Montagem com diversas fotos de João do Rio. O jornalista e cronista aparece em imagens preto e branco, em diferentes anos entre 1881 e 1921..
João do Rio nasceu em 1881 e faleceu aos 39 anos, em 1921 (imagem: Biblioteca Nacional)

No ano em que se celebram o centenário da morte de João do Rio e os 140 anos do nascimento de Paulo Barreto, vale retornar à sua extensa e consistente produção jornalística, ensaística e ficcional, tão multifacetada, não poucas vezes contraditória, porém quase nunca desprovida de interesse. É ainda com prazer que se degusta sua incursão pelos gêneros de romance e conto[6], neste último caso encontrando-se criações verdadeiramente antológicas, com personagens excêntricos e entrechos ousados, nos quais a representação literária de pulsões geralmente inconfessadas vem reafirmar a ideia de que um efetivo processo de modernização exige não mudanças de fachada, mas a superação de valores caducos e relações pautadas no atraso.
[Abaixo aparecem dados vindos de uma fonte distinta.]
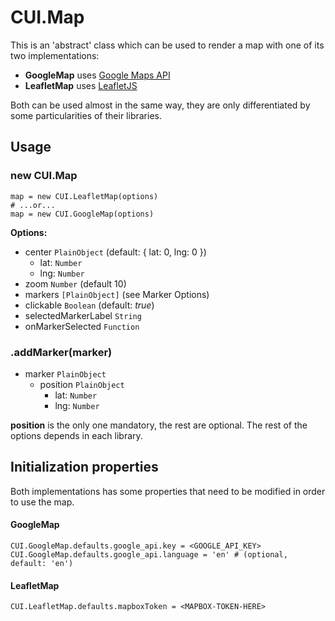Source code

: # CUI.Map

This is an 'abstract' class which can be used to render a map with one of its two implementations: 
- **GoogleMap** uses [Google Maps API](https://developers.google.com/maps/) 
- **LeafletMap** uses [LeafletJS](http://leafletjs.com)

Both can be used almost in the same way, they are only differentiated by some particularities of their libraries.

## Usage
### new CUI.Map
```
map = new CUI.LeafletMap(options)
# ...or...
map = new CUI.GoogleMap(options)
```

**Options:**
- center `PlainObject` (default: { lat: 0, lng: 0 })
    - lat: `Number`
    - lng: `Number`
- zoom `Number` (default 10)
- markers `[PlainObject]` (see Marker Options)
- clickable `Boolean` (default: *true*)
- selectedMarkerLabel `String`
- onMarkerSelected `Function`

### .addMarker(marker)

- marker `PlainObject`
    - position `PlainObject`
        - lat: `Number`
        - lng: `Number`

**position** is the only one mandatory, the rest are optional. The rest of the options depends in each library.

## Initialization properties

Both implementations has some properties that need to be modified in order to use the map.

#### GoogleMap

```
CUI.GoogleMap.defaults.google_api.key = <GOOGLE_API_KEY>
CUI.GoogleMap.defaults.google_api.language = 'en' # (optional, default: 'en')
``` 

#### LeafletMap

```
CUI.LeafletMap.defaults.mapboxToken = <MAPBOX-TOKEN-HERE>
```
Assim seja.

 

Gilberto Figueiredo Martins é graduado em Letras pela FFLCH da USP, onde também concluiu seu mestrado e doutorado em literatura brasileira, ambos com trabalhos sobre Clarice Lispector, de que resultou o livro Estátuas invisíveis – Experiências do espaço público na ficção de Clarice Lispector (Nankin/EDUSP, 2010). Desde 2006, é professor do curso de Letras da UNESP de Assis.


[1] Felizmente, o livro foi reeditado em parceria entre a Fundação Casa de Rui Barbosa (FCRB) e o Instituto Moreira Salles (IMS), tendo uma segunda edição pela Scipione em 1992.

[2] Ver, especialmente, o livro As religiões no Rio, editado pela José Olympio em 2006. E, ainda, o essencial A alma encantadora das ruas, coletânea de crônicas com edições da Companhia das Letras (1997/2008).

[3] Além dos acervos de hemerotecas digitais, como os da Biblioteca Nacional e da Biblioteca Brasiliana Mindlin, consultar os dois volumes organizados por Níobe Abreu Peixoto e publicados pela Edusp, em 2009, sob o título João do Rio e o palco.

[4] Recentemente, Silvia Maria Azevedo e Tania Regina De Luca trouxeram a público uma nova edição do livro Portugal d’agora, no qual se encontram ao menos dois textos de João do Rio dedicados ao teatro nesse país.

[5] Preparada por Orna Messer Levin, a edição de Teatro de João do Rio pela Martins Fontes reúne seis peças.

[6] É o caso dos contos “Dentro da noite”, “O bebê de tarlatana rosa”, “O carro da semana santa”, “Dona Joaquina”, “O homem da cabeça de papelão”, “O monstro” e “As palavras da máquina”.